Why Should You Take This Fundamental Contaminant Chemistry in Soil and Groundwater Course?
This two-day Fundamental Contaminant Chemistry in Soil and Groundwater course includes an overview of key chemistry concepts associated with environmental contamination and provides a foundation for understanding contaminant fate and transport. The concepts discussed are essential for understanding soil and groundwater contamination along with the selection of appropriate remediation approaches.
The course begins with a review of basic chemistry concepts that are built upon as more complex topics are introduced. The first day includes a fundamental chemistry overview, covering chemical structure, properties, and reactions for metals and organic chemicals. On the second day, characteristics of subsurface systems are discussed along with detailed descriptions of contaminant transport and degradation mechanisms.
A key goal of the class is for participants to become comfortable with the terminology and parameters used in environment chemistry and contaminant transport literature and studies. Concepts are illustrated using examples and historical context. For some examples, participants will use calculators. Spreadsheet models are provided to those interested in using simplified contaminant transport models. Major uncertainties and limitations of modeling approaches will also be discussed.
Who Should Attend This Fundamental Contaminant Chemistry in Soil and Groundwater Course?
This class is extremely useful for anyone looking to update, expand, and refresh their knowledge of environmental chemistry in relation to soil and groundwater contaminants. The course material will greatly enhance on-the-job training and is also recommended for project managers seeking a more thorough understanding of contaminant behavior. This subject matter is useful for scientists and engineers who would like to better understand contaminant fate and transport and provides a solid understanding of why certain contaminants are especially recalcitrant and difficult to remediate. This understanding will guide professionals when evaluating remedial options for contaminated sites.

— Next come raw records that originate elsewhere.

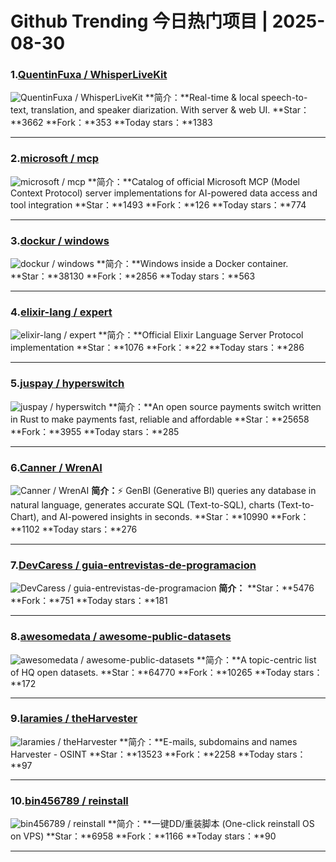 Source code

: # Github Trending 今日热门项目 | 2025-08-30
### 1.[QuentinFuxa / WhisperLiveKit](https://github.com/QuentinFuxa/WhisperLiveKit)

![QuentinFuxa / WhisperLiveKit](https://opengraph.githubassets.com/6d3642c33c4e04e1a2b4c29a7ea82e2d1e8a71274deaf324eb8d97b5927b9e22/QuentinFuxa/WhisperLiveKit)
**简介：**Real-time & local speech-to-text, translation, and speaker diarization. With server & web UI.
**Star：**3662
**Fork：**353
**Today stars：**1383

---

### 2.[microsoft / mcp](https://github.com/microsoft/mcp)

![microsoft / mcp](https://opengraph.githubassets.com/58147470f20e7d80e0a5bf0b217cb86cef5d948307c33dea580de8a62633ab9a/microsoft/mcp)
**简介：**Catalog of official Microsoft MCP (Model Context Protocol) server implementations for AI-powered data access and tool integration
**Star：**1493
**Fork：**126
**Today stars：**774

---

### 3.[dockur / windows](https://github.com/dockur/windows)

![dockur / windows](https://repository-images.githubusercontent.com/743140652/69c0c16a-9695-484e-861e-9b07c0507f45)
**简介：**Windows inside a Docker container.
**Star：**38130
**Fork：**2856
**Today stars：**563

---

### 4.[elixir-lang / expert](https://github.com/elixir-lang/expert)

![elixir-lang / expert](https://opengraph.githubassets.com/29256f1aa411582a65860522811cbf951eba183f507d0c30ec5ea0e672a9a27e/elixir-lang/expert)
**简介：**Official Elixir Language Server Protocol implementation
**Star：**1076
**Fork：**22
**Today stars：**286

---

### 5.[juspay / hyperswitch](https://github.com/juspay/hyperswitch)

![juspay / hyperswitch](https://repository-images.githubusercontent.com/552877440/fd8b83bc-a093-4f7b-9e16-a0cd1f9f8572)
**简介：**An open source payments switch written in Rust to make payments fast, reliable and affordable
**Star：**25658
**Fork：**3955
**Today stars：**285

---

### 6.[Canner / WrenAI](https://github.com/Canner/WrenAI)

![Canner / WrenAI](https://opengraph.githubassets.com/0a90db60bd0783ca430109bdd95811a29f90b637d8af29c29dc967289b207670/Canner/WrenAI)
**简介：**⚡️ GenBI (Generative BI) queries any database in natural language, generates accurate SQL (Text-to-SQL), charts (Text-to-Chart), and AI-powered insights in seconds.
**Star：**10990
**Fork：**1102
**Today stars：**276

---

### 7.[DevCaress / guia-entrevistas-de-programacion](https://github.com/DevCaress/guia-entrevistas-de-programacion)

![DevCaress / guia-entrevistas-de-programacion](https://opengraph.githubassets.com/74a827733e23dd0e00a99994a048c2665125c1e62dad5b1be1194a38132e5fc2/DevCaress/guia-entrevistas-de-programacion)
**简介：**
**Star：**5476
**Fork：**751
**Today stars：**181

---

### 8.[awesomedata / awesome-public-datasets](https://github.com/awesomedata/awesome-public-datasets)

![awesomedata / awesome-public-datasets](https://opengraph.githubassets.com/669f2b81a970dfd0f6784580276e799eec6b1595133042b1f0a9e1f14002ff5f/awesomedata/awesome-public-datasets)
**简介：**A topic-centric list of HQ open datasets.
**Star：**64770
**Fork：**10265
**Today stars：**172

---

### 9.[laramies / theHarvester](https://github.com/laramies/theHarvester)

![laramies / theHarvester](https://repository-images.githubusercontent.com/1212922/0933ae00-d41e-11e9-85da-8c22b674c731)
**简介：**E-mails, subdomains and names Harvester - OSINT
**Star：**13523
**Fork：**2258
**Today stars：**97

---

### 10.[bin456789 / reinstall](https://github.com/bin456789/reinstall)

![bin456789 / reinstall](https://opengraph.githubassets.com/27105ddbfd3714dff0f4121d9b82e8800b3325181e0d78afe27cf24c9afb067a/bin456789/reinstall)
**简介：**一键DD/重装脚本 (One-click reinstall OS on VPS)
**Star：**6958
**Fork：**1166
**Today stars：**90

---

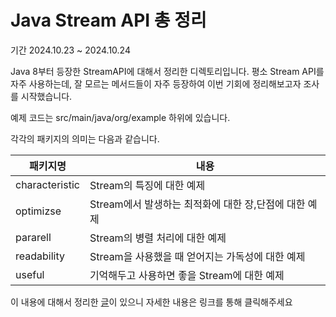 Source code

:# Java Stream API 총 정리

기간 2024.10.23 ~ 2024.10.24

Java 8부터 등장한 StreamAPI에 대해서 정리한 디렉토리입니다. 평소 Stream API를 자주 사용하는데, 잘 모르는 메서드들이 자주 등장하여 이번 기회에 정리해보고자 조사를 시작했습니다.

예제 코드는 src/main/java/org/example 하위에 있습니다.

각각의 패키지의 의미는 다음과 같습니다.

| 패키지명 | 내용                                |
|-------|-----------------------------------|
| characteristic | Stream의 특징에 대한 예제                 |
| optimizse | Stream에서 발생하는 최적화에 대한 장,단점에 대한 예제 |
| pararell | Stream의 병렬 처리에 대한  예제 |
| readability | Stream을 사용했을 때 얻어지는 가독성에 대한 예제 |
| useful | 기억해두고 사용하면 좋을 Stream에 대한 예제 | 

이 내용에 대해서 정리한 [글](https://dev-qhyun.tistory.com/32)이 있으니 자세한 내용은 링크를 통해 클릭해주세요
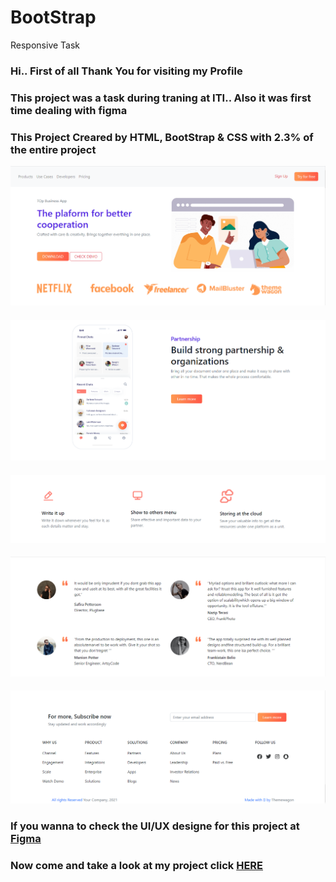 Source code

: # BootStrap
Responsive Task
### Hi.. First of all Thank You for visiting my Profile
### This project was a task during traning at ITI.. Also it was first time dealing with figma 

<div>
     <h3>This Project Creared by HTML, BootStrap & CSS with 2.3% of the entire project</h3>
  <img src="https://github.com/MahmoudElHassan/BootStrap/blob/main/Readme%20Image/1.png" width="">
     <h4></h4>
  <img src="https://github.com/MahmoudElHassan/BootStrap/blob/main/Readme%20Image/2.png" width="">
     <h4></h4>
  <img src="https://github.com/MahmoudElHassan/BootStrap/blob/main/Readme%20Image/3.png" width="">
     <h4></h4>
  <img src="https://github.com/MahmoudElHassan/BootStrap/blob/main/Readme%20Image/4.png" width="">
     <h4></h4>
  <img src="https://github.com/MahmoudElHassan/BootStrap/blob/main/Readme%20Image/5.png" width="">
 </div>
 
### If you wanna to check the UI/UX designe for this project at [Figma](https://www.figma.com/file/il3TZK1Wru0eAptudKCbH8/Collab-Collaboration-Software-Landing-Page-Template-(Community)?node-id=201%3A1004)

### Now come and take a look at my project click [HERE](http://boot-strap-five.vercel.app/) 
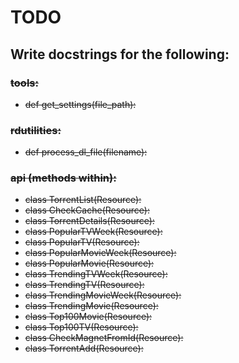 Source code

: # TODO

## Write docstrings for the following:

### ~~tools:~~
- ~~def get_settings(file_path):~~

### ~~rdutilities:~~
- ~~def process_dl_file(filename):~~

### ~~api (methods within):~~
- ~~class TorrentList(Resource):~~
- ~~class CheckCache(Resource):~~
- ~~class TorrentDetails(Resource):~~
- ~~class PopularTVWeek(Resource):~~
- ~~class PopularTV(Resource):~~
- ~~class PopularMovieWeek(Resource):~~
- ~~class PopularMovie(Resource):~~
- ~~class TrendingTVWeek(Resource):~~
- ~~class TrendingTV(Resource):~~
- ~~class TrendingMovieWeek(Resource):~~
- ~~class TrendingMovie(Resource):~~
- ~~class Top100Movie(Resource):~~
- ~~class Top100TV(Resource):~~
- ~~class CheckMagnetFromId(Resource):~~
- ~~class TorrentAdd(Resource):~~ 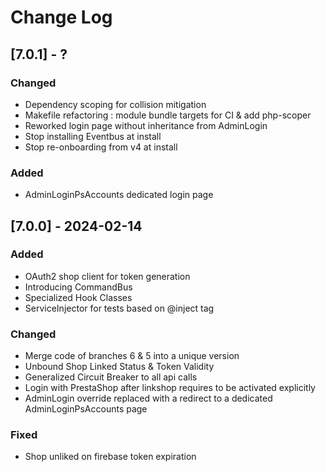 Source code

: # Change Log

## [7.0.1] - ?

### Changed
* Dependency scoping for collision mitigation
* Makefile refactoring : module bundle targets for CI & add php-scoper
* Reworked login page without inheritance from AdminLogin
* Stop installing Eventbus at install
* Stop re-onboarding from v4 at install

### Added
* AdminLoginPsAccounts dedicated login page

## [7.0.0] - 2024-02-14

### Added
* OAuth2 shop client for token generation
* Introducing CommandBus
* Specialized Hook Classes
* ServiceInjector for tests based on @inject tag

### Changed
* Merge code of branches 6 & 5 into a unique version
* Unbound Shop Linked Status & Token Validity
* Generalized Circuit Breaker to all api calls
* Login with PrestaShop after linkshop requires to be activated explicitly
* AdminLogin override replaced with a redirect to a dedicated AdminLoginPsAccounts page 

### Fixed
* Shop unliked on firebase token expiration






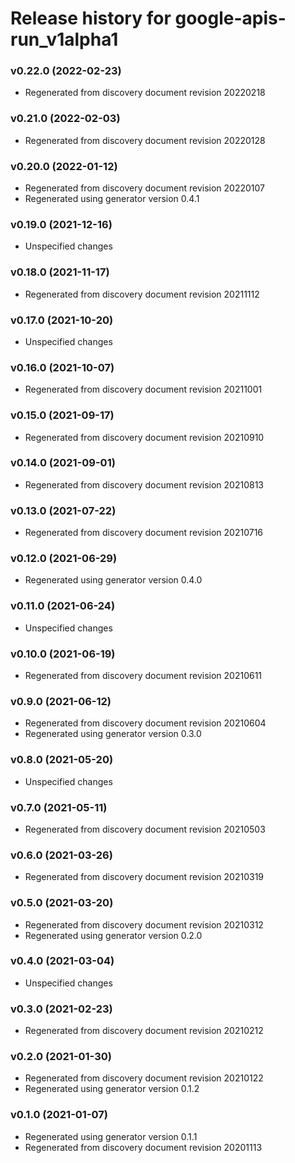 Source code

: # Release history for google-apis-run_v1alpha1

### v0.22.0 (2022-02-23)

* Regenerated from discovery document revision 20220218

### v0.21.0 (2022-02-03)

* Regenerated from discovery document revision 20220128

### v0.20.0 (2022-01-12)

* Regenerated from discovery document revision 20220107
* Regenerated using generator version 0.4.1

### v0.19.0 (2021-12-16)

* Unspecified changes

### v0.18.0 (2021-11-17)

* Regenerated from discovery document revision 20211112

### v0.17.0 (2021-10-20)

* Unspecified changes

### v0.16.0 (2021-10-07)

* Regenerated from discovery document revision 20211001

### v0.15.0 (2021-09-17)

* Regenerated from discovery document revision 20210910

### v0.14.0 (2021-09-01)

* Regenerated from discovery document revision 20210813

### v0.13.0 (2021-07-22)

* Regenerated from discovery document revision 20210716

### v0.12.0 (2021-06-29)

* Regenerated using generator version 0.4.0

### v0.11.0 (2021-06-24)

* Unspecified changes

### v0.10.0 (2021-06-19)

* Regenerated from discovery document revision 20210611

### v0.9.0 (2021-06-12)

* Regenerated from discovery document revision 20210604
* Regenerated using generator version 0.3.0

### v0.8.0 (2021-05-20)

* Unspecified changes

### v0.7.0 (2021-05-11)

* Regenerated from discovery document revision 20210503

### v0.6.0 (2021-03-26)

* Regenerated from discovery document revision 20210319

### v0.5.0 (2021-03-20)

* Regenerated from discovery document revision 20210312
* Regenerated using generator version 0.2.0

### v0.4.0 (2021-03-04)

* Unspecified changes

### v0.3.0 (2021-02-23)

* Regenerated from discovery document revision 20210212

### v0.2.0 (2021-01-30)

* Regenerated from discovery document revision 20210122
* Regenerated using generator version 0.1.2

### v0.1.0 (2021-01-07)

* Regenerated using generator version 0.1.1
* Regenerated from discovery document revision 20201113

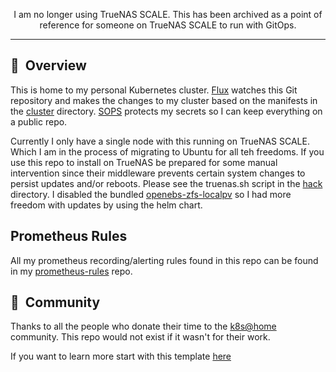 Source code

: <div align="center">

I am no longer using TrueNAS SCALE. This has been archived as a point of reference for someone on TrueNAS SCALE to run with GitOps. 

</div>

---
## :book:&nbsp; Overview

This is home to my personal Kubernetes cluster. [Flux](https://github.com/fluxcd/flux2) watches this Git repository and makes the changes to my cluster based on the manifests in the [cluster](./cluster/) directory. [SOPS](https://toolkit.fluxcd.io/guides/mozilla-sops/) protects my secrets so I can keep everything on a public repo.

Currently I only have a single node with this running on TrueNAS SCALE. Which I am in the process of migrating to Ubuntu for all teh freedoms. If you use this repo to install on TrueNAS be prepared for some manual intervention since their middleware prevents certain system changes to persist updates and/or reboots. Please see the truenas.sh script in the [hack](./hack) directory. I disabled the bundled [openebs-zfs-localpv](https://github.com/openebs/zfs-localpv) so I had more freedom with updates by using the helm chart.


## Prometheus Rules
All my prometheus recording/alerting rules found in this repo can be found in my [prometheus-rules](https://github.com/jr0dd/prometheus-rules) repo.

## :handshake:&nbsp; Community

Thanks to all the people who donate their time to the [k8s@home](https://github.com/k8s-at-home/) community.
This repo would not exist if it wasn't for their work.

If you want to learn more start with this template [here](https://github.com/k8s-at-home/template-cluster-k3s/)

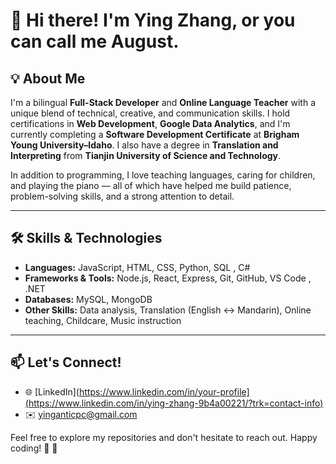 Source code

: 
# 👋 Hi there! I'm Ying Zhang, or you can call me August.  

## 💡 About Me

I'm a bilingual **Full-Stack Developer** and **Online Language Teacher** with a unique blend of technical, creative, and communication skills. I hold certifications in **Web Development**, **Google Data Analytics**, and I'm currently completing a **Software Development Certificate** at **Brigham Young University–Idaho**. I also have a degree in **Translation and Interpreting** from **Tianjin University of Science and Technology**.

In addition to programming, I love teaching languages, caring for children, and playing the piano — all of which have helped me build patience, problem-solving skills, and a strong attention to detail.

---

## 🛠️ Skills & Technologies

- **Languages:** JavaScript, HTML, CSS, Python, SQL , C#
- **Frameworks & Tools:** Node.js, React, Express, Git, GitHub, VS Code  , .NET
- **Databases:** MySQL, MongoDB  
- **Other Skills:** Data analysis, Translation (English ↔ Mandarin), Online teaching, Childcare, Music instruction

---

## 📫 Let's Connect!

- 🌐 [LinkedIn](https://www.linkedin.com/in/your-profile](https://www.linkedin.com/in/ying-zhang-9b4a00221/?trk=contact-info)
- ✉️ yinganticpc@gmail.com

Feel free to explore my repositories and don't hesitate to reach out. Happy coding! 🚀 🚀

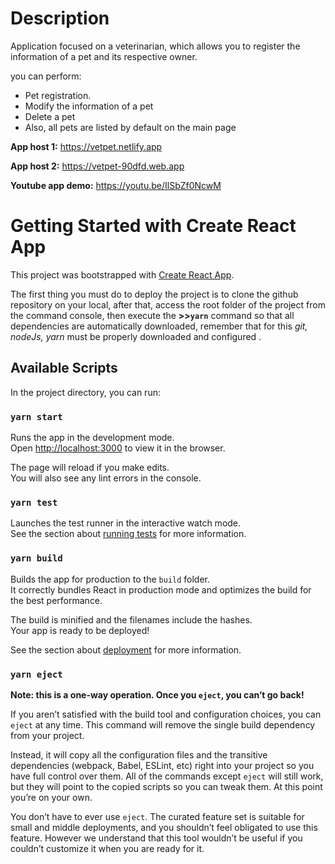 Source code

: # Description

Application focused on a veterinarian, which allows you to register the information of a pet and its respective owner.

you can perform:

- Pet registration.
- Modify the information of a pet
- Delete a pet
- Also, all pets are listed by default on the main page 

**App host 1:** https://vetpet.netlify.app

**App host 2:** https://vetpet-90dfd.web.app

**Youtube app demo:** https://youtu.be/IlSbZf0NcwM


# Getting Started with Create React App

This project was bootstrapped with [Create React App](https://github.com/facebook/create-react-app).

The first thing you must do to deploy the project is to clone the github repository on your local, after that, access the root folder of the project from the command console, then execute the **>>`yarn`** command so that all dependencies are automatically downloaded, remember that for this *git, nodeJs, yarn* must be properly downloaded and configured .

## Available Scripts

In the project directory, you can run:

### `yarn start`

Runs the app in the development mode.\
Open [http://localhost:3000](http://localhost:3000) to view it in the browser.

The page will reload if you make edits.\
You will also see any lint errors in the console.

### `yarn test`

Launches the test runner in the interactive watch mode.\
See the section about [running tests](https://facebook.github.io/create-react-app/docs/running-tests) for more information.

### `yarn build`

Builds the app for production to the `build` folder.\
It correctly bundles React in production mode and optimizes the build for the best performance.

The build is minified and the filenames include the hashes.\
Your app is ready to be deployed!

See the section about [deployment](https://facebook.github.io/create-react-app/docs/deployment) for more information.

### `yarn eject`

**Note: this is a one-way operation. Once you `eject`, you can’t go back!**

If you aren’t satisfied with the build tool and configuration choices, you can `eject` at any time. This command will remove the single build dependency from your project.

Instead, it will copy all the configuration files and the transitive dependencies (webpack, Babel, ESLint, etc) right into your project so you have full control over them. All of the commands except `eject` will still work, but they will point to the copied scripts so you can tweak them. At this point you’re on your own.

You don’t have to ever use `eject`. The curated feature set is suitable for small and middle deployments, and you shouldn’t feel obligated to use this feature. However we understand that this tool wouldn’t be useful if you couldn’t customize it when you are ready for it.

Please Note: Please bring a calculator (a calculator app on a smartphone is acceptable.) Also a pen or pencil, coffee mug, and a water bottle. Drinks and snacks will be provided each day. Lunch will be on your own.
Part 1: Chemical Structure. This section covers chemical structure from atomic to molecular scale. Concepts of polarity and electronegativity are introduced and interactions between molecules are discussed. The basic rules of chemical nomenclature are also reviewed.
Part 2: Chemical Properties. Several chemical properties are introduced that are relevant to chemical fate such as solubility and partitioning coefficients. Sources of data are discussed along with uncertainties.
Part 3: Chemical Contaminants. Major contaminant groups are discussed including metals and organic compounds. The relationship between metal speciation and properties is illustrated through example. Chemical structures for organic molecules are reviewed. The interplay between structure and properties is highlighted throughout.
Part 4: Chemical Reactions. This section introduces the concepts of chemical reactions and products. Acid-base and oxidation-reduction reactions are discussed in detail. The concepts of pH and pE are explained. Dissolution and partitioning reactions are also discussed.
Part 5: Characteristics of Subsurface Systems. The purpose of this section is to understand the meaning and magnitude of subsurface parameters required by groundwater contaminant transport models. Properties of subsurface systems and their impact on chemical transport are discussed.
Part 6: Contaminant Transport. Phenomena are discussed that influence the movement and fate of dissolved phase contaminants in groundwater. The impact of advection, dispersion, sorption, and chemical reactions are discussed in an incremental fashion.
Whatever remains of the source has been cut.